HTML: RSPEC-1096 does not detect title when there is no head start tag

RSPEC-1096 requires that every HTML page has a title element, which is correct.
However, when using SonarLint in Visual Studio Code, the following code snippet triggers an error message:

<!DOCTYPE html>
<html>
  <title lang="en">Test Page for Linters</title>
  <body lang="en">

This triggers the “bug” "Add a <title> to this page, even though a <title> is evidently present.
Note that the above code is valid HTML because the start and end tags for head (like the start and end tags for html and body) are optional.

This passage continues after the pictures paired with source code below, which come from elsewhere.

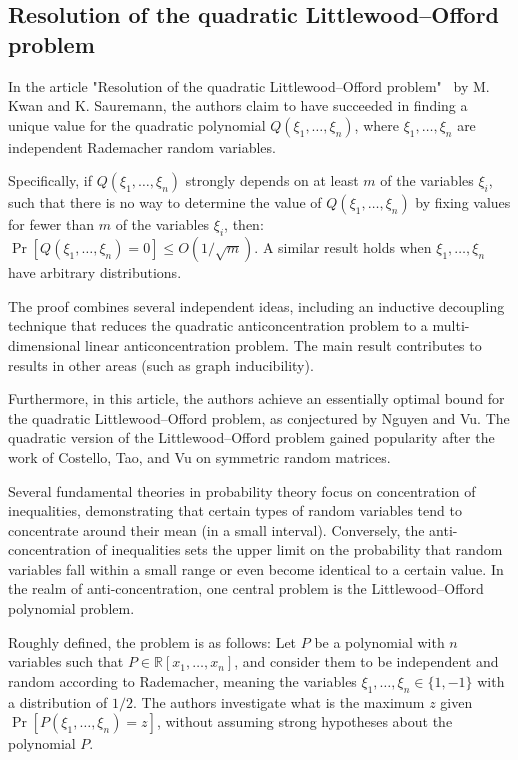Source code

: \subsection{Resolution of the quadratic Littlewood--Offord problem}


In the article "Resolution of the quadratic Littlewood--Offord problem"~\cite{kwan2023resolution} by M. Kwan and K. Sauremann, the authors claim to have succeeded in finding a unique value for the quadratic polynomial $Q(\xi_1,\ldots,\xi_n)$, where $\xi_1,\ldots,\xi_n$ are independent Rademacher random variables.
 
Specifically, if $Q(\xi_1,\ldots,\xi_n)$ strongly depends on at least $m$ of the variables $\xi_i$, such that there is no way to determine the value of $Q(\xi_1,\ldots,\xi_n)$ by fixing values for fewer than $m$ of the variables $\xi_i$, then:
$\Pr[Q(\xi_1,\ldots,\xi_n) = 0] \leq O(1/\sqrt{m})$. A similar result holds when $\xi_1,\ldots,\xi_n$ have arbitrary distributions.
 
The proof combines several independent ideas, including an inductive decoupling technique that reduces the quadratic anticoncentration problem to a multi-dimensional linear anticoncentration problem.
\newline
The main result contributes to results in other areas (such as graph inducibility).
 
Furthermore, in this article, the authors achieve an essentially optimal bound for the quadratic Littlewood–Offord problem, as conjectured by Nguyen and Vu. The quadratic version of the Littlewood–Offord problem gained popularity after the work of Costello, Tao, and Vu on symmetric random matrices.
 
Several fundamental theories in probability theory focus on concentration of inequalities, demonstrating that certain types of random variables tend to concentrate around their mean (in a small interval). Conversely, the anti-concentration of inequalities sets the upper limit on the probability that random variables fall within a small range or even become identical to a certain value. In the realm of anti-concentration, one central problem is the Littlewood–Offord polynomial problem.
 
Roughly defined, the problem is as follows: Let $P$ be a polynomial with $n$ variables such that $P \in \mathbb{R}[x_1,\ldots,x_n]$, and consider them to be independent and random according to Rademacher, meaning the variables $\xi_1,\ldots,\xi_n \in \{1,-1\}$ with a distribution of $1/2$. The authors investigate what is the maximum $z$ given $\Pr[P(\xi_1,\ldots,\xi_n) = z]$, without assuming strong hypotheses about the polynomial $P$.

Note also that the error message disappears when I deleted the ´` start tag, as if SonarLint doesn’t really understand how to parse HTML.

Hello @ChristopheS,

Thank you for your valuable feedback.

You’re correct in saying that the start and end tags of an html element, including the body element, can be omitted. However, unless I’m mistaken, the HTML specification indicates that the title element must be enclosed within a head element. While your snippet is syntactically valid, it is semantically invalid due to the absence of a head element enclosing the title.

The current rule implementation assumes that a title element can only be present if it’s inside a head element. If not, it considers there to be no (semantically valid) title element. Having said that, I agree that the error message triggered by this code can be misleading since a title element is indeed present. This leads us to consider two potential adjustments to the rule behavior:

  1. We could simply reduce the noise by not triggering an error when a title element is present without a corresponding head element.
  2. Alternatively, we could still trigger an error but with a revised message that emphasizes the absence of a head element for the title.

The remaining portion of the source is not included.